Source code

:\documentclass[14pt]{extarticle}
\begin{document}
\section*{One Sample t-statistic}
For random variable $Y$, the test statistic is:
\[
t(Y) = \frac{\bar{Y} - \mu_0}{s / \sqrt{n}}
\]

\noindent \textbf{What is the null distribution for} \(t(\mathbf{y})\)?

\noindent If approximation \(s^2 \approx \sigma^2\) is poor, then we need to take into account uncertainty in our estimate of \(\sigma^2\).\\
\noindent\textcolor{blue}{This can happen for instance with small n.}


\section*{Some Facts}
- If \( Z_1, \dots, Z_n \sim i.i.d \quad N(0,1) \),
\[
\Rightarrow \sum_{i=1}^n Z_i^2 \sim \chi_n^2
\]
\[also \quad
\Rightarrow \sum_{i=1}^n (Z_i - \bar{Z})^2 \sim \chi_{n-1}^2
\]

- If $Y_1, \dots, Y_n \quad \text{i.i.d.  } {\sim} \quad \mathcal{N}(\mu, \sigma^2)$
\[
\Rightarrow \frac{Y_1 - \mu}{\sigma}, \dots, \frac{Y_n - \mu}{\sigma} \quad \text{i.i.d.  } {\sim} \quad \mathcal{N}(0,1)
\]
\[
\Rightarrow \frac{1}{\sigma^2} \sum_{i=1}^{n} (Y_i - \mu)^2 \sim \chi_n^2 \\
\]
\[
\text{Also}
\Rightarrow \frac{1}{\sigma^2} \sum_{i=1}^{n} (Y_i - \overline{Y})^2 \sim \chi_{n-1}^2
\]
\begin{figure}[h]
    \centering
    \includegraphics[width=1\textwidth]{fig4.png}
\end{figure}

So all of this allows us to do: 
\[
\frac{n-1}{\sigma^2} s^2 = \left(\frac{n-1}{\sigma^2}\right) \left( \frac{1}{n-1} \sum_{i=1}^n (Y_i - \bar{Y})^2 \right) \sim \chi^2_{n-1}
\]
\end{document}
··········
Your objective: Once you find the line containing "estimate of \(\sigma^2\).\\", copy it and every line after it through the end of the records, exactly as they stand.

Task result:
\noindent If approximation \(s^2 \approx \sigma^2\) is poor, then we need to take into account uncertainty in our estimate of \(\sigma^2\).\\
\noindent\textcolor{blue}{This can happen for instance with small n.}


\section*{Some Facts}
- If \( Z_1, \dots, Z_n \sim i.i.d \quad N(0,1) \),
\[
\Rightarrow \sum_{i=1}^n Z_i^2 \sim \chi_n^2
\]
\[also \quad
\Rightarrow \sum_{i=1}^n (Z_i - \bar{Z})^2 \sim \chi_{n-1}^2
\]

- If $Y_1, \dots, Y_n \quad \text{i.i.d.  } {\sim} \quad \mathcal{N}(\mu, \sigma^2)$
\[
\Rightarrow \frac{Y_1 - \mu}{\sigma}, \dots, \frac{Y_n - \mu}{\sigma} \quad \text{i.i.d.  } {\sim} \quad \mathcal{N}(0,1)
\]
\[
\Rightarrow \frac{1}{\sigma^2} \sum_{i=1}^{n} (Y_i - \mu)^2 \sim \chi_n^2 \\
\]
\[
\text{Also}
\Rightarrow \frac{1}{\sigma^2} \sum_{i=1}^{n} (Y_i - \overline{Y})^2 \sim \chi_{n-1}^2
\]
\begin{figure}[h]
    \centering
    \includegraphics[width=1\textwidth]{fig4.png}
\end{figure}

So all of this allows us to do: 
\[
\frac{n-1}{\sigma^2} s^2 = \left(\frac{n-1}{\sigma^2}\right) \left( \frac{1}{n-1} \sum_{i=1}^n (Y_i - \bar{Y})^2 \right) \sim \chi^2_{n-1}
\]
\end{document}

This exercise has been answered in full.